On Fri, 2026-06-26 at 06:40 -0700, Sean Christopherson wrote:
> On Fri, Jun 26, 2026, David Woodhouse wrote:
> > On Thu, 2026-06-25 at 16:09 -0700, Sean Christopherson wrote:
> > > > diff --git a/arch/x86/kvm/xen.c b/arch/x86/kvm/xen.c
> > > > index 91fd3673c09a..c16b4560c9e7 100644
> > > > --- a/arch/x86/kvm/xen.c
> > > > +++ b/arch/x86/kvm/xen.c
> > > > @@ -907,6 +907,13 @@ int kvm_xen_vcpu_set_attr(struct kvm_vcpu *vcpu, 
> > > > struct kvm_xen_vcpu_attr *data)
> > > >  {
> > > >         int idx, r = -ENOENT;
> > > >  
> > > > +       /*
> > > > +        * kvm_xen_write_hypercall_page() manages its own locking.
> > > > +        * Handle it before taking xen_lock to avoid a deadlock.
> > > 
> > > Do we actually want the side effects that necessitate taking 
> > > xen.xen_lock?  From
> > > a uAPI perspective, it's odd to effectively bundle 
> > > KVM_XEN_ATTR_TYPE_LONG_MODE
> > > into KVM_XEN_VCPU_ATTR_TYPE_WRITE_HYPERCALL_PAGE.
> > 
> > That's *guest* ABI, and it's derived from Xen behaviour. Xen will
> > 'latch' its idea of whether a guest VM is 32-bit or 64-bit, for the
> > purpose of shared data structures (shared_info page, vcpu_info,
> > runstate).
> > 
> > Xen latches this from the current mode of the running vCPU in *two*
> > places:
> >  • When the hypercall MSR is invoked
> >  • When the guest sets the event channel GSI (HVM_PARAM_CALLBACK_IRQ).
> > 
> > Thus far, the former has been handled in the kernel (in the code you're
> > looking at), while the latter is why we have the ioctl to explicitly
> > latch the guest's long_mode from userspace too, as userspace handles
> > the HVMOP_set_param calls.
> 
> Right, and I'm pointing out that from a KVM uAPI perspective, bundling the 
> first
> one in a "write hypercall page" call is rather odd, especially since there's
> already uAPI to handle the latching.

Mostly just because they came in the opposite order. The kernel was
writing the hypercall page for itself for about a decade before there
was anything to latch. And userspace wasn't *involved* when it happened
(initially because there was no facility for userspace intercepting MSR
writes).

> > > The other question is, why does kvm_xen_write_hypercall_page() drop 
> > > xen_lock
> > > when writing guest memory?  That seems odd and unnecessary.
> > 
> > Huh? It takes the lock to do the thing that needs the lock, then drops
> > it.
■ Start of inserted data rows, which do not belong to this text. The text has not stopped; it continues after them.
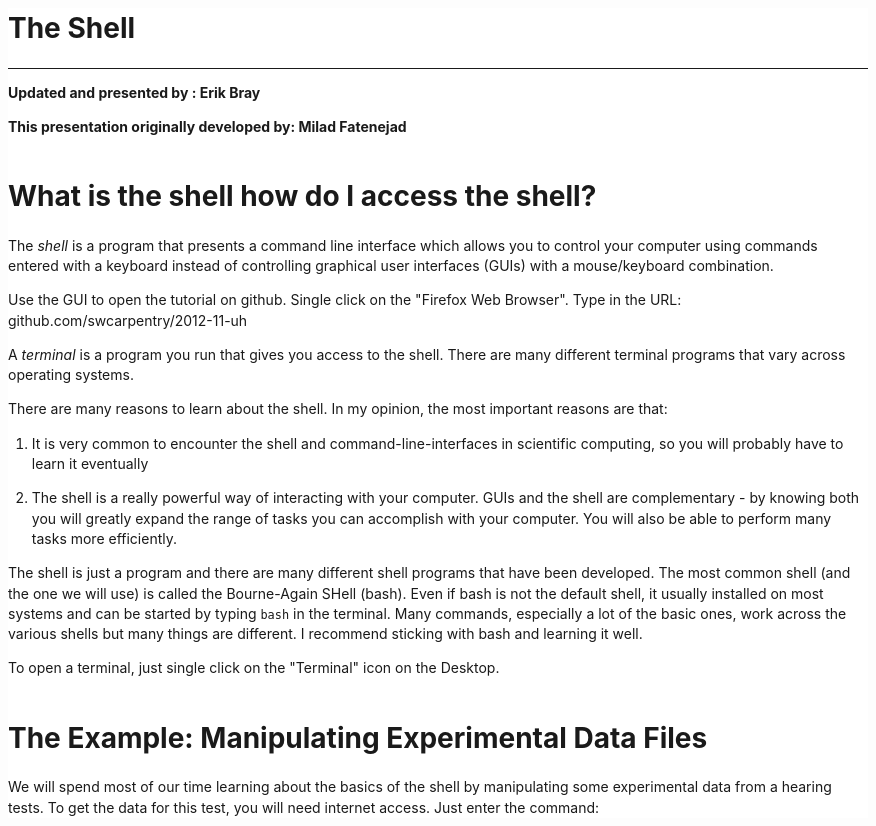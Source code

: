 # The Shell

* * * * *

**Updated and presented by : Erik Bray**

**This presentation originally developed by: Milad Fatenejad**

# What is the shell how do I access the shell?

The *shell* is a program that presents a command line interface
which allows you to control your computer using commands entered
with a keyboard instead of controlling graphical user interfaces
(GUIs) with a mouse/keyboard combination.

Use the GUI to open the tutorial on github.  Single click on the "Firefox
Web Browser".  Type in the URL:
    github.com/swcarpentry/2012-11-uh

A *terminal* is a program you run that gives you access to the
shell. There are many different terminal programs that vary across
operating systems.

There are many reasons to learn about the shell. In my opinion, the
most important reasons are that:

1.  It is very common to encounter the shell and
    command-line-interfaces in scientific computing, so you will
    probably have to learn it eventually

2.  The shell is a really powerful way of interacting with your
    computer. GUIs and the shell are complementary - by knowing both
    you will greatly expand the range of tasks you can accomplish with
    your computer. You will also be able to perform many tasks more
    efficiently.

The shell is just a program and there are many different shell
programs that have been developed. The most common shell (and the one
we will use) is called the Bourne-Again SHell (bash). Even if bash is
not the default shell, it usually installed on most systems and can be
started by typing `bash` in the terminal. Many commands, especially a
lot of the basic ones, work across the various shells but many things
are different. I recommend sticking with bash and learning it well.

To open a terminal, just single click on the "Terminal" icon on the
Desktop.

# The Example: Manipulating Experimental Data Files

We will spend most of our time learning about the basics of the shell
by manipulating some experimental data from a hearing tests. To get
the data for this test, you will need internet access. Just enter the
command:
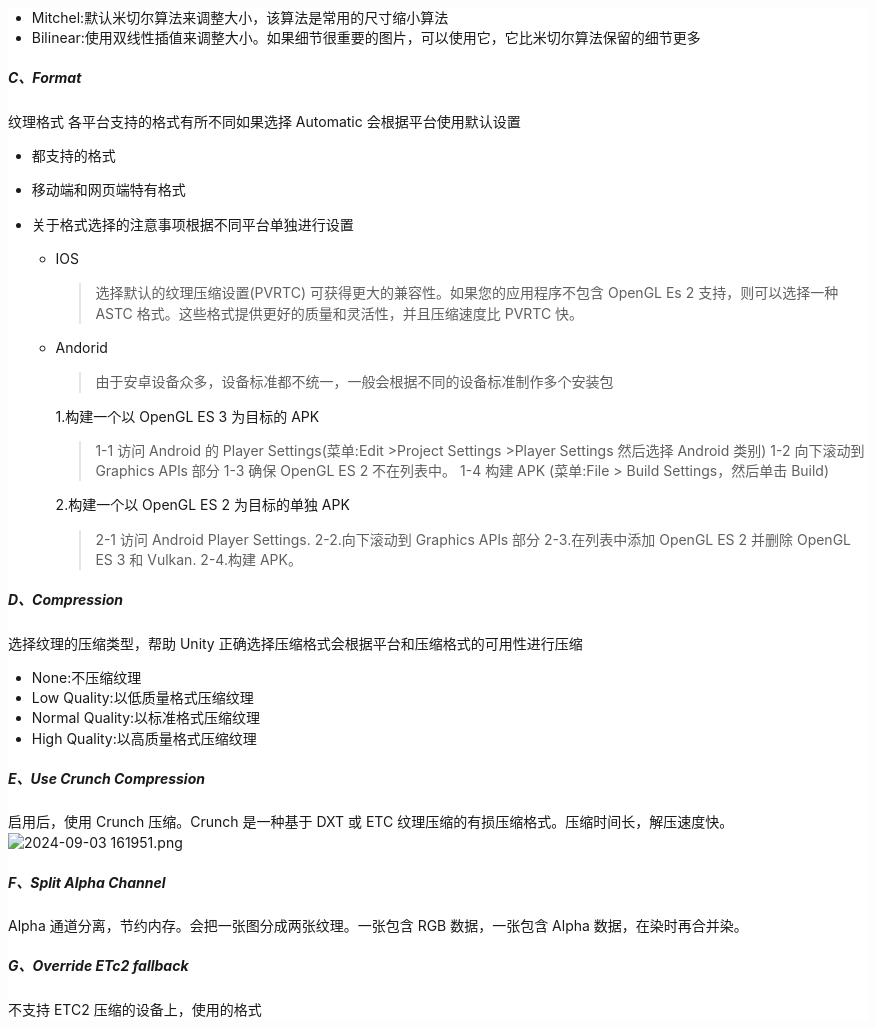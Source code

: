 - Mitchel:默认米切尔算法来调整大小，该算法是常用的尺寸缩小算法
- Bilinear:使用双线性插值来调整大小。如果细节很重要的图片，可以使用它，它比米切尔算法保留的细节更多

##### C、Format

纹理格式
各平台支持的格式有所不同如果选择 Automatic 会根据平台使用默认设置

- 都支持的格式
- 移动端和网页端特有格式
- 关于格式选择的注意事项根据不同平台单独进行设置

  - IOS
    > 选择默认的纹理压缩设置(PVRTC) 可获得更大的兼容性。如果您的应用程序不包含 OpenGL Es 2 支持，则可以选择一种 ASTC 格式。这些格式提供更好的质量和灵活性，并且压缩速度比 PVRTC 快。
  - Andorid

    > 由于安卓设备众多，设备标准都不统一，一般会根据不同的设备标准制作多个安装包

    1.构建一个以 OpenGL ES 3 为目标的 APK

    > 1-1 访问 Android 的 Player Settings(菜单:Edit >Project Settings >Player Settings 然后选择 Android 类别)
    > 1-2 向下滚动到 Graphics APls 部分
    > 1-3 确保 OpenGL ES 2 不在列表中。
    > 1-4 构建 APK
    > (菜单:File > Build Settings，然后单击 Build)

    2.构建一个以 OpenGL ES 2 为目标的单独 APK

    > 2-1 访问 Android Player Settings.
    > 2-2.向下滚动到 Graphics APls 部分
    > 2-3.在列表中添加 OpenGL ES 2 并删除 OpenGL ES 3 和 Vulkan.
    > 2-4.构建 APK。

##### D、Compression

选择纹理的压缩类型，帮助 Unity 正确选择压缩格式会根据平台和压缩格式的可用性进行压缩

- None:不压缩纹理
- Low Quality:以低质量格式压缩纹理
- Normal Quality:以标准格式压缩纹理
- High Quality:以高质量格式压缩纹理

##### E、Use Crunch Compression

启用后，使用 Crunch 压缩。Crunch 是一种基于 DXT 或 ETC 纹理压缩的有损压缩格式。压缩时间长，解压速度快。
![ 2024-09-03 161951.png](https://s2.loli.net/2024/09/03/sazmhGJCewfYZNl.png)

##### F、Split Alpha Channel

Alpha 通道分离，节约内存。会把一张图分成两张纹理。一张包含 RGB 数据，一张包含 Alpha 数据，在染时再合并染。

##### G、Override ETc2 fallback

不支持 ETC2 压缩的设备上，使用的格式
That is not "odd and unnecessary" at all.
> > 
> > You've been spending too long with these scope-guarded locks.
> 
> No, I'm asking why KVM doesn't serialize the writes to guest memory.  Usually
> when KVM writes to guest memory, KVM is emulating something that is very much
> vCPU-specific, and so if there are races it's the guest's problem to deal 
> with.
> 
> The Xen MSR here is clearly VM-scoped though, which is why it feels odd to 
> take
> a per-VM lock, and then deliberately drop the lock before completing the 
> operation,
> In practice it shouldn't matter, since it sounds like the same repeating 16 
> byte
> pattern will be written every time, but it was a bit head-scratching when 
> reading
> the code.

The lock protects the long_mode latching. It wouldn't make sense to
hold it around the actual writing of the hypercall page. It's not
intended to be an *atomic* write, and holding some random lock around
it wouldn't make it atomic with respect to all the other things that
can write guest memory anyway.

> We can/should return whatever kvm_vcpu_write_guest() returns, i.e. literally
> return its result directly.  Which of course is only ever going to be -EFAULT,
> but in the extremely unlikely case that ever changes, we won't have to worry
> about creating misleading behavior in the Xen code.

Yes, and if we do it with a wrapper as you suggested, we can return a
proper error code and the MSR handler can convert that to 0/1.

As it is, we were doing the conversion the other way round, which is
why we were making up error numbers for the failure cause.